City Community Services Administrator Kica Matos made few extreme propositions when she addressed the Yale Political Union on this topic last week. She didn’t call to make Spanish a national language; she didn’t want to return California to Mexico. She also didn’t propose a change to the federal immigration law. Those are federal issues.

Matos did argue for the city of New Haven to do its job. As the driving force behind the Elm City ID card — which effectively provides city services to illegal immigrants — she only argued that the city government should help the police fight crime and alleviate severe destitution among fellow residents of our city.

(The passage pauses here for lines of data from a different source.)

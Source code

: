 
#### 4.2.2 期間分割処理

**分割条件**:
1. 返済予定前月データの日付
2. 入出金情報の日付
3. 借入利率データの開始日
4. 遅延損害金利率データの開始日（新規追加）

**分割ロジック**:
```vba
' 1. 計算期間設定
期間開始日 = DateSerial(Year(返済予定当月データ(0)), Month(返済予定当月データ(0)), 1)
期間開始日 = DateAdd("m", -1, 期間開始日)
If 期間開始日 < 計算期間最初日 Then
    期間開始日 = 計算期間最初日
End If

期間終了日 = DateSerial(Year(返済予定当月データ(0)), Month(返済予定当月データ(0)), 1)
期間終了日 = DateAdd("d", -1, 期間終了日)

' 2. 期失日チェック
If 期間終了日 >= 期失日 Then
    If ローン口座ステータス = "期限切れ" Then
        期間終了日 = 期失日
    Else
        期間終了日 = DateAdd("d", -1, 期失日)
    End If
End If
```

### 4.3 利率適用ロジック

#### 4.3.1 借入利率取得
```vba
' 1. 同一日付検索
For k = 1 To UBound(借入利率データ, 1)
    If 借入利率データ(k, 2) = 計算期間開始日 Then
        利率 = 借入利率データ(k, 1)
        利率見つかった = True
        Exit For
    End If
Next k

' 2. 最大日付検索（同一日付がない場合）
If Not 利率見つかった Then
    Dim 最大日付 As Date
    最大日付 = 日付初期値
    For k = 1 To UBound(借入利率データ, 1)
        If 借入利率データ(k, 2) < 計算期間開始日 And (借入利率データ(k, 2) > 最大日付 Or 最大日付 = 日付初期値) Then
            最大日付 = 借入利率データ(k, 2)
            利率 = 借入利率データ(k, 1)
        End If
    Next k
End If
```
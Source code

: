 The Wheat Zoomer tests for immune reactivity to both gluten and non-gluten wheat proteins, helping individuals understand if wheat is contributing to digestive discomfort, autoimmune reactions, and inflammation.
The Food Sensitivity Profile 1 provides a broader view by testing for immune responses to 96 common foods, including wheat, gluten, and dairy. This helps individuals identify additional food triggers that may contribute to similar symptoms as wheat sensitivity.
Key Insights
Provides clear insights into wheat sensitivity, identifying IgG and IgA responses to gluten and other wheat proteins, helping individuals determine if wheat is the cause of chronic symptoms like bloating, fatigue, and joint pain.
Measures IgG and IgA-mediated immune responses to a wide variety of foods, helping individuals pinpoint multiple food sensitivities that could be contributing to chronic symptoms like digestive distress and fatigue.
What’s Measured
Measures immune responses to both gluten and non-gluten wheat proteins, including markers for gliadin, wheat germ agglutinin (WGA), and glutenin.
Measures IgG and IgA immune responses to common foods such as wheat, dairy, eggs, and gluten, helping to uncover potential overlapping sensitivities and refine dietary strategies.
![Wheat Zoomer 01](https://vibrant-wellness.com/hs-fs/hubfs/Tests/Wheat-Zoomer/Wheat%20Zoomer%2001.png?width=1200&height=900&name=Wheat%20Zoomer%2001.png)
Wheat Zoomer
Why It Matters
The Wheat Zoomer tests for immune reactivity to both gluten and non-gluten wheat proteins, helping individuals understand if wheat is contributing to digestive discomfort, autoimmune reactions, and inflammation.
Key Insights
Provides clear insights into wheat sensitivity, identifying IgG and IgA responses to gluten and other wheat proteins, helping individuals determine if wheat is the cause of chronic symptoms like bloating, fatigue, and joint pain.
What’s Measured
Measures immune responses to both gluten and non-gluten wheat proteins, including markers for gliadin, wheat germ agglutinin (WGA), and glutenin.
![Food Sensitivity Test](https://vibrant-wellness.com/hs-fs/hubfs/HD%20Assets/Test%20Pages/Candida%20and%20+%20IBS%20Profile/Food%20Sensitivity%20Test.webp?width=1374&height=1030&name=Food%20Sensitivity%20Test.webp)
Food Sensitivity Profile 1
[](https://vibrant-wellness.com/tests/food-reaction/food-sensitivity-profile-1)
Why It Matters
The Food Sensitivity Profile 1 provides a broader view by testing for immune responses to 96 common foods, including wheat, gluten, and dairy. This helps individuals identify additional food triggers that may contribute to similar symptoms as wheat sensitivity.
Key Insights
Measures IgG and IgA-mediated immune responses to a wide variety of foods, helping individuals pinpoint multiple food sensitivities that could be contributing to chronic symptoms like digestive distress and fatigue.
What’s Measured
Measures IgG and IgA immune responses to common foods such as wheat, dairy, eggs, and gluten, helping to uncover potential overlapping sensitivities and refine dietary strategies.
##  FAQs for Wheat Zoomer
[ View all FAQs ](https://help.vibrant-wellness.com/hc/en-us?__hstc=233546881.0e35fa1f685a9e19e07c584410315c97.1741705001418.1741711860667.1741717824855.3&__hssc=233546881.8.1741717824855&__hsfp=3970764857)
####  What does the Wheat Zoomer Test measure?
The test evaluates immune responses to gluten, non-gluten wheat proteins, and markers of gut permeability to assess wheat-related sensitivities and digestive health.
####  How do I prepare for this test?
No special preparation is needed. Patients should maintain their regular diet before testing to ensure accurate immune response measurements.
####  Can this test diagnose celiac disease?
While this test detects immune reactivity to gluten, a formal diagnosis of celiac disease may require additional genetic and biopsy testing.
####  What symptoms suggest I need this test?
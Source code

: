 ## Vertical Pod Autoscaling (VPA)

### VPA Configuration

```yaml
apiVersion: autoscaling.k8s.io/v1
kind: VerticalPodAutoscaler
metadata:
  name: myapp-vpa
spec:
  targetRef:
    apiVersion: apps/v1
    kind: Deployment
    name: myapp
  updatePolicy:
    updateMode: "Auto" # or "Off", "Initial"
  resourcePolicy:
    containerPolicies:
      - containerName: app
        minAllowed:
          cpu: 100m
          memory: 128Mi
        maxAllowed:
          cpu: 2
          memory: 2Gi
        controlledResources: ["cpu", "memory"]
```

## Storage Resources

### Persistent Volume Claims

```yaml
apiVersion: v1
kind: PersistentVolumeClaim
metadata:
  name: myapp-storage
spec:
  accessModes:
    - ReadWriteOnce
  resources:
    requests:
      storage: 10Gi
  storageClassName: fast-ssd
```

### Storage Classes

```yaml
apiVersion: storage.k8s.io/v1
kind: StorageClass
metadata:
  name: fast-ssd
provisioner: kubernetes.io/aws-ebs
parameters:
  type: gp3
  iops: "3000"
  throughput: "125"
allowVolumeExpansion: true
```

The life of an immigrant is difficult. Those without documentation are constantly mugged, mistreated by employers, and bullied by landlords. As they are paid in cash and are afraid of reporting crimes to the police, they can hardly prevent themselves from functioning as “walking ATMs” to anyone with a weapon.

The New Haven identification card makes life just a little bit easier. The card acts as an ID and a restricted-use debit card and goes hand-in-hand with a general order on the New Haven police not to enforce federal immigration laws. All of these things allow our neighbors to integrate themselves into our society without actually violating federal law.

The far Right would segregate the Hispanic immigrant population. Extreme reactionaries fear that any accommodation will attract more illegal immigrants, as if they would flock from southern Mexico to work as unskilled laborers because they hear they can now get a New Haven library card. I argue that human beings should be treated like human beings and that a city government should deal with its own city’s problems without having to worry about deadlocked national politics.

The Elm City ID card doesn’t prevent the Federal government from dealing with immigration and doesn’t endorse the process of illegally crossing the border. However, as it stands, undocumented immigrants make up almost 10 percent of New Haven’s population. We must stop pretending they don’t exist.